In vivo effect of androgen and cycloheximide on the RNA synthesis in isolated nuclei of rat ventral prostates.

Castration results in a rapid decrease in the activity of RNA polymerase I (or A) of isolated nuclei of rat prostates. The decrease was mainly ascribed to the diminution in the number of in vivo initiated RNA chains. The "free form" activity of the enzyme, however, which was estimated by the use of exogenous template and actinomycin D, increased 24 h after castration, then dropped rapidly. The administration of testosterone to castrated rats caused an increase in the activities of both RNA polymerases I and II (or B), which started 2 h and reached the maximum 12 h after the administration.
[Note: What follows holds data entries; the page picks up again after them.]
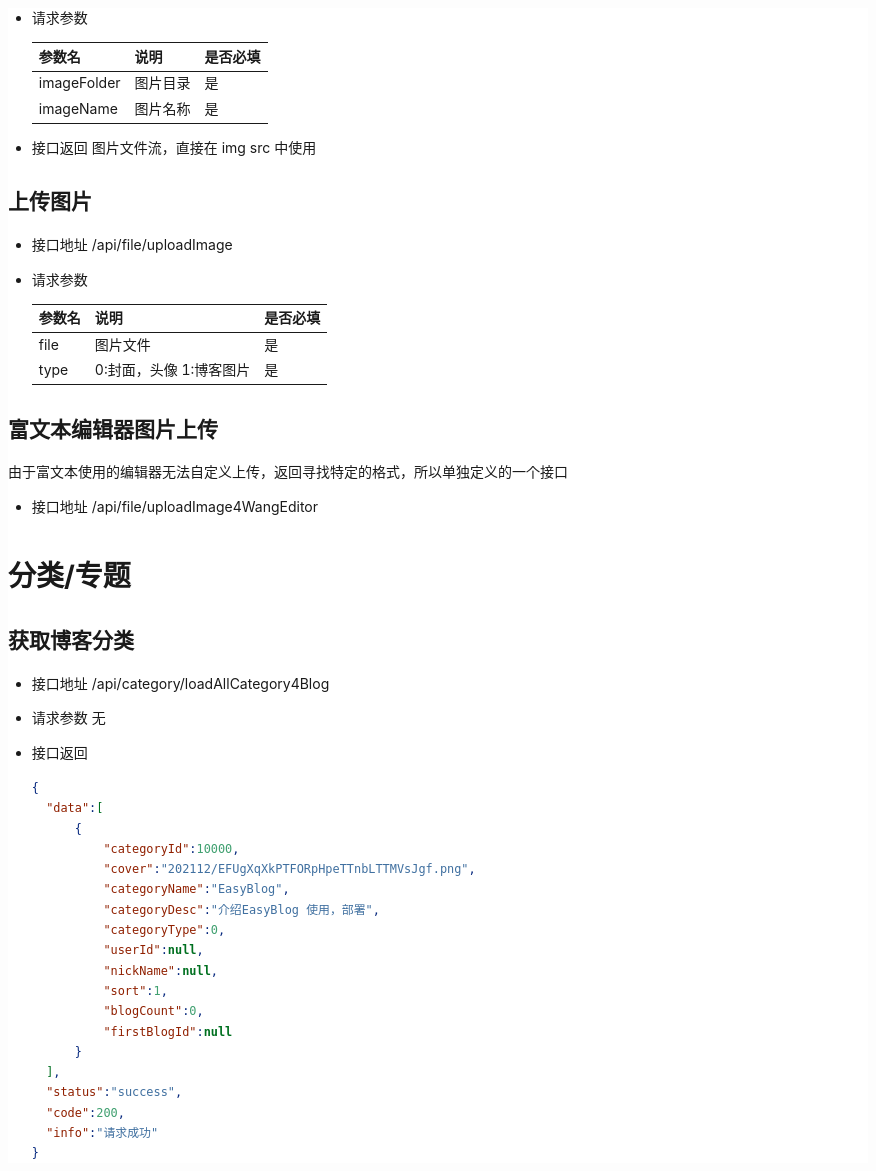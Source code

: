 - 请求参数

  | 参数名      | 说明     | 是否必填 |
  | ----------- | -------- | -------- |
  | imageFolder | 图片目录 | 是       |
  | imageName   | 图片名称 | 是       |

- 接口返回
  图片文件流，直接在 img src 中使用

## 上传图片

- 接口地址
  /api/file/uploadImage

- 请求参数

  | 参数名 | 说明                    | 是否必填 |
  | ------ | ----------------------- | -------- |
  | file   | 图片文件                | 是       |
  | type   | 0:封面，头像 1:博客图片 | 是       |

## 富文本编辑器图片上传

由于富文本使用的编辑器无法自定义上传，返回寻找特定的格式，所以单独定义的一个接口

- 接口地址
  /api/file/uploadImage4WangEditor

# 分类/专题

## 获取博客分类

- 接口地址
  /api/category/loadAllCategory4Blog

- 请求参数
  无

- 接口返回

  ```json
  {
    "data":[
        {
            "categoryId":10000,
            "cover":"202112/EFUgXqXkPTFORpHpeTTnbLTTMVsJgf.png",
            "categoryName":"EasyBlog",
            "categoryDesc":"介绍EasyBlog 使用，部署",
            "categoryType":0,
            "userId":null,
            "nickName":null,
            "sort":1,
            "blogCount":0,
            "firstBlogId":null
        }
    ],
    "status":"success",
    "code":200,
    "info":"请求成功"
  }
  ```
No initial rise in RNA polymerase II activity was observed during the first 2 h. The administration of cycloheximide to normal rats caused a very rapid decrease of the activity of template-bound RNA polymerase I of isolated prostatic nuclei (t1/2=1.7 h), while the "free form" activity of the enzyme did not appreciably change until 3 h. The androgen-stimulated increase in the "engaged form" of the RNA polymerase I of isolated nuclei was completely abolished by the administration of cyclohexmide 60 min before killing. Based on the results obtained, the role of protein(s) with a rapid turn-over which is/are androgen-dependent and presumably participating in the control of preibosomal RNA synthesis is discussed.